24 Mar

BY: Immaculate The Poetess
Does one heal?
Does the soul ever find peace
where the needle ache in the throat stop
when does the pain shoved down my throat stop
when do I finally feel myself breathe
Not a breath of a short sided relief
the breath that comes with the cold breath by edge of the mountain looking down the waves of the ocean
without that whistling sound
The whistling sound of engraving screams
The silent screams to jump over
When do the voices stop
I have a pen in my hand
But the end contract is blurry
Do I still sign?
Does ending the voices mean ending my life
Am I signing my death certificate?
Feels like watching one end of my grave being dug up while the other end the soil already reached my mouth
I can’t move an inch
This sounds like the deadliest silent scream
I have everything I ever wanted?

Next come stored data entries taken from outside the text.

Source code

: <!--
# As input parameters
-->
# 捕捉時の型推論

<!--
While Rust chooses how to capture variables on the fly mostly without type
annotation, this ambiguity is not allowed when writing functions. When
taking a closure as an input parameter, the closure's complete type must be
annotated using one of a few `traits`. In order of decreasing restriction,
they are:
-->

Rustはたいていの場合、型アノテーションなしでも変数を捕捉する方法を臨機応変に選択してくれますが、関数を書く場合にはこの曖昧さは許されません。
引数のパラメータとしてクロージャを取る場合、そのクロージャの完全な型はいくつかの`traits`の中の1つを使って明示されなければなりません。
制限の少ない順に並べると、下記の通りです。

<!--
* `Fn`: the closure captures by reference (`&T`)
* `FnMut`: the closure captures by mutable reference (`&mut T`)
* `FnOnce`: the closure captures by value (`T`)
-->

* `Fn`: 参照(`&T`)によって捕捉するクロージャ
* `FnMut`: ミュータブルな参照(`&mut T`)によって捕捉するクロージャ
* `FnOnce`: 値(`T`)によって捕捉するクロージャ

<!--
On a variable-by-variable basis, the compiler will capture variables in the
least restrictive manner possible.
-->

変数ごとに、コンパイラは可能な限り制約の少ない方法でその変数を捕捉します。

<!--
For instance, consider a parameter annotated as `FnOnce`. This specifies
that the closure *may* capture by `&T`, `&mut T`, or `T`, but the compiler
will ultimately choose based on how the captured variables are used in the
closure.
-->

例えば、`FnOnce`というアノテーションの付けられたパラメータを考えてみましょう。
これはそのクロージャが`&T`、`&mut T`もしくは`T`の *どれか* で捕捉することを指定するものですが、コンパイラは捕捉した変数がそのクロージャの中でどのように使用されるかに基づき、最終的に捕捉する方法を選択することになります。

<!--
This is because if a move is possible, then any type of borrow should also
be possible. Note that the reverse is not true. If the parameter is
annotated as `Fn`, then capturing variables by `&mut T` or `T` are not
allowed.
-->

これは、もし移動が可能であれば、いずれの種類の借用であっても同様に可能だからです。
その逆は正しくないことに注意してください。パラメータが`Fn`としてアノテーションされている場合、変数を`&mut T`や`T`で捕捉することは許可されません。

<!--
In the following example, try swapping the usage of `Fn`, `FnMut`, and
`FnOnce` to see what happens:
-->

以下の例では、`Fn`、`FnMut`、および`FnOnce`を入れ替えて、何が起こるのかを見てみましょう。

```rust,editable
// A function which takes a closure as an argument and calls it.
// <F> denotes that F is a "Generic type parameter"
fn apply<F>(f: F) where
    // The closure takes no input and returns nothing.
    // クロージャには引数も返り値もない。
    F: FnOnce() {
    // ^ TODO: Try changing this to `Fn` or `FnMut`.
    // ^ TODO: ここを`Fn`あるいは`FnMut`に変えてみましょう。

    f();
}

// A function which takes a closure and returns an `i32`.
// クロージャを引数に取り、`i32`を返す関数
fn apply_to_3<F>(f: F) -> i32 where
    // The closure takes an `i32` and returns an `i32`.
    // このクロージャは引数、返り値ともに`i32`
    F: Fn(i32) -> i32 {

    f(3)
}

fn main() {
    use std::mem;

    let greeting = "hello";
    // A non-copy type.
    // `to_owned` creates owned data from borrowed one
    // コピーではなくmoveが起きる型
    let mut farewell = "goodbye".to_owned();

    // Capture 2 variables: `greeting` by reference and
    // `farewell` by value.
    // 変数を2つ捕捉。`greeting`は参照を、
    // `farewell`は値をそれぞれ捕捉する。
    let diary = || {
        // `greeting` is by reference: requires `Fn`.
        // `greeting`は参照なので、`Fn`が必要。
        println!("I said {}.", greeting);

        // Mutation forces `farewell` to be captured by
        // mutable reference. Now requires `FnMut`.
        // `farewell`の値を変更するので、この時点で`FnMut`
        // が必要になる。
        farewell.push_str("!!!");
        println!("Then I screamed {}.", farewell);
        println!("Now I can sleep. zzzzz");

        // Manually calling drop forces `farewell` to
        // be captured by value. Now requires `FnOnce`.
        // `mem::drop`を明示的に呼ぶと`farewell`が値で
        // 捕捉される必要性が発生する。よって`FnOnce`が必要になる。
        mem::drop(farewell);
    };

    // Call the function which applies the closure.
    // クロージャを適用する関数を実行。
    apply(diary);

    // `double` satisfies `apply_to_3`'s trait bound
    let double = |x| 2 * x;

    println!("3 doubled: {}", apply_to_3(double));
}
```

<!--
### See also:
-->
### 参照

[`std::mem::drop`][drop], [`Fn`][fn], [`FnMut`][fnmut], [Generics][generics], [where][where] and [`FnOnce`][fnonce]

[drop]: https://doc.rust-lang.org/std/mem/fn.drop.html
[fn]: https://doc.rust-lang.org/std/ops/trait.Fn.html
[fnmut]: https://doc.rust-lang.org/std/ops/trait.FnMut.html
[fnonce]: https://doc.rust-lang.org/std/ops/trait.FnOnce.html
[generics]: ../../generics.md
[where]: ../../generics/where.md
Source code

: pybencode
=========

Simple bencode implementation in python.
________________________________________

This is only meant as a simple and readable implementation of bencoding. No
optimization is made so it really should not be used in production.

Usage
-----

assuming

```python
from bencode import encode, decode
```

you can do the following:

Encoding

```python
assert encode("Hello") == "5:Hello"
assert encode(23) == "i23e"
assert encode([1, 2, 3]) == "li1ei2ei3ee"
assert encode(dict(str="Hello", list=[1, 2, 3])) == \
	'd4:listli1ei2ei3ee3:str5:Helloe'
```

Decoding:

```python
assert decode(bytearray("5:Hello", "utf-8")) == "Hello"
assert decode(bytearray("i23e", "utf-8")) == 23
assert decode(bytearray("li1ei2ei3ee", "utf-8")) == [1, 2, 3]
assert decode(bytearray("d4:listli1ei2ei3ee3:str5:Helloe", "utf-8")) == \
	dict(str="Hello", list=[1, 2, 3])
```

I think
I’d like to believe so, not everything but some
Is it everything if the escape route leads me back to the hole I escaped at 18
Did I even get what I wanted if I end up back where the failed suicides attempts lay
Is this a scream for help ?
I don’t know but i know the boogie man was never under the bed
He was always where my mind is
And what scary is not that he comes at night
But that he seems to be one with my mind
The sad thing is watching the heart hope for a loophole in a system created by the boogie man himself.